Le Dinh, Hieu; WEEKERS, Laurent ULg; BONVOISIN, Catherine ULg et al

in Transplantation Proceedings (2012), 44(9), 2795-802

INTRODUCTION: Delayed graft function (DGF) occurs more frequently in kidney transplants from donation after cardiac death (DCD) than from donation after brain death (DBD). We investigated the effect of ... [more ▼]

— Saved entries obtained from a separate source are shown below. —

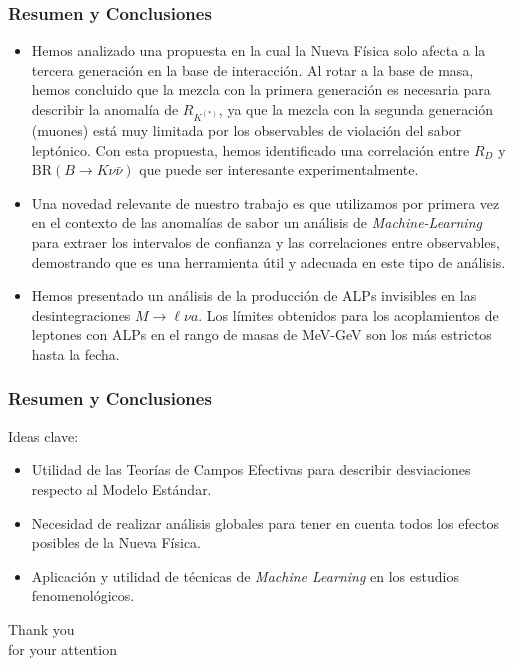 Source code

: \documentclass[mathserif, 10pt, dvipsnames]{beamer}
\begin{document}
\begin{frame}\frametitle{Resumen y Conclusiones}
    \begin{itemize}
        \item Hemos analizado una propuesta en la cual la Nueva Física solo afecta a la tercera generación en la base de interacción. Al rotar a la base de masa, hemos concluido que la mezcla con la primera generación es necesaria para describir la anomalía de $R_{K^{(*)}}$, ya que la mezcla con la segunda generación (muones) está muy limitada por los observables de violación del sabor leptónico. Con esta propuesta, hemos identificado una correlación entre $R_D$ y $\mathrm{BR}(B\to K\nu\bar{\nu})$ que puede ser interesante experimentalmente.
        \item Una novedad relevante de nuestro trabajo es que utilizamos por primera vez en el contexto de las anomalías de sabor un análisis de \textit{Machine-Learning} para extraer los intervalos de confianza y las correlaciones entre observables, demostrando que es una herramienta útil y adecuada en este tipo de análisis.
        \item Hemos presentado un análisis de la producción de ALPs invisibles en las desintegraciones $M\to \ell \nu a$. Los límites obtenidos para los acoplamientos de leptones con ALPs en el rango de masas de MeV-GeV son los más estrictos hasta la fecha.
    \end{itemize}
\end{frame}

\begin{frame}\frametitle{Resumen y Conclusiones}

    Ideas clave:

    \vspace{0.5cm}

    \begin{itemize}
        \item Utilidad de las Teorías de Campos Efectivas para describir desviaciones respecto al Modelo Estándar.
        \item Necesidad de realizar análisis globales para tener en cuenta todos los efectos posibles de la Nueva Física.
        \item Aplicación y utilidad de técnicas de \textit{Machine Learning} en los estudios fenomenológicos.
    \end{itemize}
\end{frame}

\appendix

\begin{frame}
    \begin{center}
        {\huge \color{unizarblue} Thank you\\ for your attention}
    \end{center}
\end{frame}
\end{document}

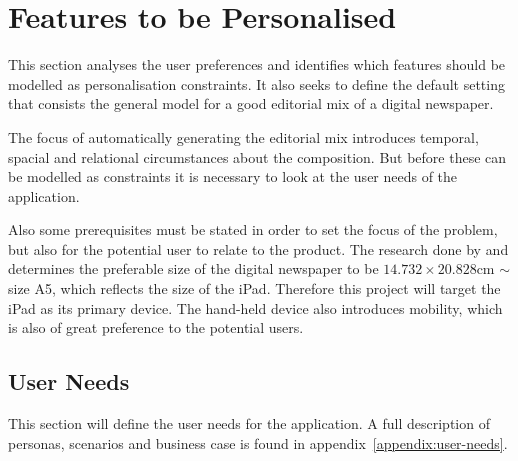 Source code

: \chapter{Features to be Personalised} %
\label{ch:analysis}
This section analyses the user preferences and identifies which features should be modelled as personalisation constraints. It also seeks to define the default setting that consists the general model for a good editorial mix of a digital newspaper.

The focus of automatically generating the editorial mix introduces temporal, spacial and relational circumstances about the composition. But before these can be modelled as constraints it is necessary to look at the user needs of the application.
%

Also some prerequisites must be stated in order to set the focus of the problem, but also for the potential user to relate to the product. The research done by \cite{FULLTEXT01.pdf} and \cite{kristin_fredrik.pdf} determines the preferable size of the digital newspaper to be $14.732 \times 20.828$cm $\sim$ size A5, which reflects the size of the iPad. Therefore this project will target the iPad as its primary device. The hand-held device also introduces mobility, which is also of great preference to the potential users.
%

\section{User Needs}
This section will define the user needs for the application. A full description of personas, scenarios and business case is found in appendix~\vref{appendix:user-needs}.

INTRODUCTION: Delayed graft function (DGF) occurs more frequently in kidney transplants from donation after cardiac death (DCD) than from donation after brain death (DBD). We investigated the effect of DGF on posttransplantation outcomes among grafts from controlled DCD kidneys. PATIENTS AND METHODS: This single-center retrospective study recruited 80 controlled DCD kidneys transplanted from January 2005 to December 2011. Mean patient follow-up was 28.5 months. RESULTS: There were no primary nonfunction grafts; the DGF rate was 35.5%. Overall graft survival rates between groups with versus without DGF were 92.4% and 95.2% at 1 year, 92.4% and 87.1% at 3 years, and 84.7% and 87.1% at 5 years, respectively (P = not significant (NS)). Patients with versus without DGF showed the same survival rates at the corresponding time 92.4% vs 97.2%, 92.4% vs 93.9%, and 84.7% vs 93.9% (P = NS). Estimated glomerular filtration rate was significantly lower in the DGF compared with the non-DGF group at hospital discharge (29 vs 42 mL/min; P = .00) and at 6 months posttransplantation (46 vs 52 mL/min; P = .04), but the difference disappeared thereafter: 47 vs 52 mL/min at 1 year, 50 vs 48 mL/min at 3 years, and 54 vs 53 mL/min at 5 years (P = NS). DGF did not increase the risk of an acute rejection episode (29.6% vs 30.6%; P = NS) or rate of surgical complications (33.3% vs 26.5%; P = NS). However, DGF prolonged significantly the length of hospitalization in the DGF versus the non- DGF group (18.9 vs 13 days; P = .00). Donor body mass index (BMI) >/= 30 kg/m(2), recipient BMI >/=30 kg/m(2), and pretransplantation dialysis duration increased the risk of DGF upon multivariate logistic regression analysis. CONCLUSIONS: Apart from the longer hospital stay, DGF had no deleterious impact on the future of kidney allografts from controlled DCD, which showed comparable graft and patient survivals, renal function, rejection rates, and surgical complications as a group without DGF. Therefore, DGF should no longer be considered to be a medical barrier to the use of kidney grafts from controlled DCD. [less ▲]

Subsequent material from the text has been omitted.